Dans le Critoire

Deux mains dans le jeu littéraire

 Voyageur malgré moi, par une de ces successions de choix qui, mis bout à bout, vous enchaînent à une réalité décevante, j’en suis devenu une catégorie singulière, qu’aucune épopée n’a jamais chantée. J’appartiens à un peuple migrateur, laborieux et discipliné, qu’un air de rébellion parfois soulève. Au moment de le quitter, j’en ai la nostalgie aussi perplexe qu’attendrie.

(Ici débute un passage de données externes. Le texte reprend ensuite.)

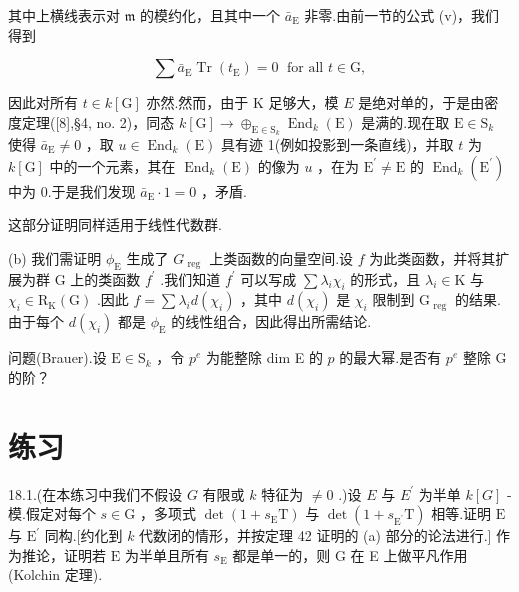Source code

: \documentclass[10pt]{article}
\begin{document}
其中上横线表示对 \(\mathfrak{m}\) 的模约化，且其中一个 \({\bar{a}}_{\mathrm{E}}\) 非零.由前一节的公式 (v)，我们得到

\[
\sum {\bar{a}}_{\mathrm{E}}\operatorname{Tr}\left( {t}_{\mathrm{E}}\right)  = 0\;\text{ for all }t \in  \mathrm{G},
\]

因此对所有 \(t \in  k\left\lbrack  \mathrm{G}\right\rbrack\) 亦然.然而，由于 \(\mathrm{K}\) 足够大，模 \(E\) 是绝对单的，于是由密度定理([8],§4, no. 2)，同态 \(k\left\lbrack  \mathrm{G}\right\rbrack   \rightarrow  { \oplus  }_{\mathrm{E} \in  {\mathrm{S}}_{k}}{\operatorname{End}}_{k}\left( \mathrm{E}\right)\) 是满的.现在取 \(\mathrm{E} \in  {\mathrm{S}}_{k}\) 使得 \({\bar{a}}_{\mathrm{E}} \neq  0\) ，取 \(u \in  {\operatorname{End}}_{k}\left( \mathrm{E}\right)\) 具有迹 1(例如投影到一条直线)，并取 \(t\) 为 \(k\left\lbrack  \mathrm{G}\right\rbrack\) 中的一个元素，其在 \({\operatorname{End}}_{k}\left( \mathrm{E}\right)\) 的像为 \(u\) ，在为 \({\mathrm{E}}^{\prime } \neq  \mathrm{E}\) 的 \({\operatorname{End}}_{k}\left( {\mathrm{E}}^{\prime }\right)\) 中为 0.于是我们发现 \({\bar{a}}_{\mathrm{E}} \cdot  1 = 0\) ，矛盾.

这部分证明同样适用于线性代数群.

(b) 我们需证明 \({\phi }_{\mathrm{E}}\) 生成了 \({G}_{\text{ reg }}\) 上类函数的向量空间.设 \(f\) 为此类函数，并将其扩展为群 G 上的类函数 \({f}^{\prime }\) .我们知道 \({f}^{\prime }\) 可以写成 \(\sum {\lambda }_{i}{\chi }_{i}\) 的形式，且 \({\lambda }_{i} \in  \mathrm{K}\) 与 \({\chi }_{i} \in  {\mathrm{R}}_{\mathrm{K}}\left( \mathrm{G}\right)\) .因此 \(f = \sum {\lambda }_{i}d\left( {\chi }_{i}\right)\) ，其中 \(d\left( {\chi }_{i}\right)\) 是 \({\chi }_{i}\) 限制到 \({\mathrm{G}}_{\text{ reg }}\) 的结果.由于每个 \(d\left( {\chi }_{i}\right)\) 都是 \({\phi }_{\mathrm{E}}\) 的线性组合，因此得出所需结论.

问题(Brauer).设 \(\mathrm{E} \in  {\mathrm{S}}_{k}\) ，令 \({p}^{e}\) 为能整除 dim E 的 \(p\) 的最大幂.是否有 \({p}^{e}\) 整除 G 的阶？

\section*{练习}

18.1.(在本练习中我们不假设 \(G\) 有限或 \(k\) 特征为 \(\neq  0\) .)设 \(E\) 与 \({E}^{\prime }\) 为半单 \(k\left\lbrack  G\right\rbrack\) -模.假定对每个 \(s \in  \mathrm{G}\) ，多项式 \(\det \left( {1 + {s}_{\mathrm{E}}\mathrm{T}}\right)\) 与 \(\det \left( {1 + {s}_{{\mathrm{E}}^{\prime }}\mathrm{T}}\right)\) 相等.证明 \(\mathrm{E}\) 与 \({\mathrm{E}}^{\prime }\) 同构.[约化到 \(k\) 代数闭的情形，并按定理 42 证明的 (a) 部分的论法进行.] 作为推论，证明若 \(\mathrm{E}\) 为半单且所有 \({s}_{\mathrm{E}}\) 都是单一的，则 \(\mathrm{G}\) 在 E 上做平凡作用(Kolchin 定理).
\end{document}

Migrants modernes, mi-aventuriers par répétition de l’exil en caravanes quotidiennes, mi-casaniers par itération du retour au bercail, le peuple des nomades professionnels s’ébroue de bon matin, leurs regards se croisent et plongent dans l’entrelacs d’une frustration sèche d’un corps que l’on a quitté, d’un rêve qui rosissait la nuit et que la lumière trop blanche de la salle de bain a effacé d’un coup, alors que devant le miroir l’imprudent esquissait l’audace de se regarder un peu trop tôt.

Pouvez-vous imaginer le mal que m’a fait la SNCF !? Jusqu’à une date récente, le transport ferroviaire avait pour moi la majesté des grands espaces, traversés à la vitesse du vent. Prendre le train était une formule magique qui convoquait l’imaginaire des départs légendaires, en marche vers une destinée lointaine. La toile du rideau, par les trépidations d’un convoi moins confortable qu’aujourd’hui, faseyait comme la voile d’un navire. Son odeur de poussière empruntait au remugle saumâtre que laissent les embruns sur le pont des bateaux. Si mes parents n’avaient pas réservé la place côté fenêtre, je finissais toujours, malgré ma timidité enfantine, par obtenir le privilège de coller mon nez au carreau. J’admirais le défilé du paysage. Les monts et les plaines s’enroulaient en flots rebondissants d’une mer démontée. La fenêtre de la SNCF m’offrait ainsi pour le même prix un écran allumé vers toutes les rêveries. Le bonheur était sur ses rails. J’entends encore la petite musique du voyage, le cliquetis des roues sur les jointures. On se le refait en bouche lorsque le besoin d’évasion se fait par trop sentir. Aujourd’hui, la dictature du confort a imposé son silence.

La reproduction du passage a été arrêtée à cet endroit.